Content starts

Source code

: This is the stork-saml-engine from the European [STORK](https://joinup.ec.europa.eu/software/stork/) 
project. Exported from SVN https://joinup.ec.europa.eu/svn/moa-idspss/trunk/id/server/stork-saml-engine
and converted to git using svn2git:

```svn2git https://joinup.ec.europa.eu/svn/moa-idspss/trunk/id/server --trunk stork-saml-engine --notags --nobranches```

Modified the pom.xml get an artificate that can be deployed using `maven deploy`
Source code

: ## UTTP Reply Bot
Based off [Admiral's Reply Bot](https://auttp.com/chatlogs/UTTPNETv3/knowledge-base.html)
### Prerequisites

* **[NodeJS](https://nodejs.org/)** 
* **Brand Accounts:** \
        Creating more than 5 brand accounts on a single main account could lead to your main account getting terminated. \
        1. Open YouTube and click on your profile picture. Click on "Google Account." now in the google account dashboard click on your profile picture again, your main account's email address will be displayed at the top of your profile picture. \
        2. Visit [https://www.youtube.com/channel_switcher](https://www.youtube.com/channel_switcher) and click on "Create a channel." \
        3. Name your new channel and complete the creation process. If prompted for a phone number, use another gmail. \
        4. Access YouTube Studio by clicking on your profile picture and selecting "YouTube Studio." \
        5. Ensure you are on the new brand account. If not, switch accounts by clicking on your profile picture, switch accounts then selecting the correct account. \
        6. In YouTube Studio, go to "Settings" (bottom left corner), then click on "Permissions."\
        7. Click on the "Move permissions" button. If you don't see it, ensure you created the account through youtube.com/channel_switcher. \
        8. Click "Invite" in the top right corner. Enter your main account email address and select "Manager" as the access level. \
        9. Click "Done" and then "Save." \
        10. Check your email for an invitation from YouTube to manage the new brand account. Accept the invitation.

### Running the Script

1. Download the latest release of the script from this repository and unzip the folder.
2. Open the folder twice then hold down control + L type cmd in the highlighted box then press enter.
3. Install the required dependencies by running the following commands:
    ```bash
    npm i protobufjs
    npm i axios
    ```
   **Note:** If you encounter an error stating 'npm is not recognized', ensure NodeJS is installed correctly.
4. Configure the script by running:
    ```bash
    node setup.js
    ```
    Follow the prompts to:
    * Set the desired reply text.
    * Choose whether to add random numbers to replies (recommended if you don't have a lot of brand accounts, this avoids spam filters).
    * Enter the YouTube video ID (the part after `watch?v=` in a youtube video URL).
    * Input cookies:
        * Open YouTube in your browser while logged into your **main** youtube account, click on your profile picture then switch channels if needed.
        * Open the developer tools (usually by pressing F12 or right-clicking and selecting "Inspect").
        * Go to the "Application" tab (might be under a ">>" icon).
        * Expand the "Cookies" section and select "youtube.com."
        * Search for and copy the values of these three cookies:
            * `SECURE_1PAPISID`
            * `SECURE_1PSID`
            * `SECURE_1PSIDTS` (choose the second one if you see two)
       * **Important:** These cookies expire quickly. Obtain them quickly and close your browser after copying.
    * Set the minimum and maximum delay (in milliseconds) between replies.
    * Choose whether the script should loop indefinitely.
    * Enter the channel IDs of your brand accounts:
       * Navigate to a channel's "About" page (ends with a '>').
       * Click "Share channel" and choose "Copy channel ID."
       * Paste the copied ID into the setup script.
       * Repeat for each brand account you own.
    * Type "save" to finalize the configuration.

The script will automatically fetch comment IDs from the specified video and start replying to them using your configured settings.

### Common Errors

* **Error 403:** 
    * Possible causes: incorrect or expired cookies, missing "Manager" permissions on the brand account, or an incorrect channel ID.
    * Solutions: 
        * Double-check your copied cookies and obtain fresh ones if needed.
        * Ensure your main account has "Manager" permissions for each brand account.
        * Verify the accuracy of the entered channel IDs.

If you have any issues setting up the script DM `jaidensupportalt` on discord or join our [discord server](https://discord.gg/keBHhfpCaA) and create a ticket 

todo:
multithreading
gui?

Content ends

- _WORK ORDER_
Take the entries above and return only the lines from the one with "section and select" to the one with "entered channel IDs.", both included, unchanged.

- _TASK RESULT_
        * Expand the "Cookies" section and select "youtube.com."
        * Search for and copy the values of these three cookies:
            * `SECURE_1PAPISID`
            * `SECURE_1PSID`
            * `SECURE_1PSIDTS` (choose the second one if you see two)
       * **Important:** These cookies expire quickly. Obtain them quickly and close your browser after copying.
    * Set the minimum and maximum delay (in milliseconds) between replies.
    * Choose whether the script should loop indefinitely.
    * Enter the channel IDs of your brand accounts:
       * Navigate to a channel's "About" page (ends with a '>').
       * Click "Share channel" and choose "Copy channel ID."
       * Paste the copied ID into the setup script.
       * Repeat for each brand account you own.
    * Type "save" to finalize the configuration.

The script will automatically fetch comment IDs from the specified video and start replying to them using your configured settings.

### Common Errors

* **Error 403:** 
    * Possible causes: incorrect or expired cookies, missing "Manager" permissions on the brand account, or an incorrect channel ID.
    * Solutions: 
        * Double-check your copied cookies and obtain fresh ones if needed.
        * Ensure your main account has "Manager" permissions for each brand account.
        * Verify the accuracy of the entered channel IDs.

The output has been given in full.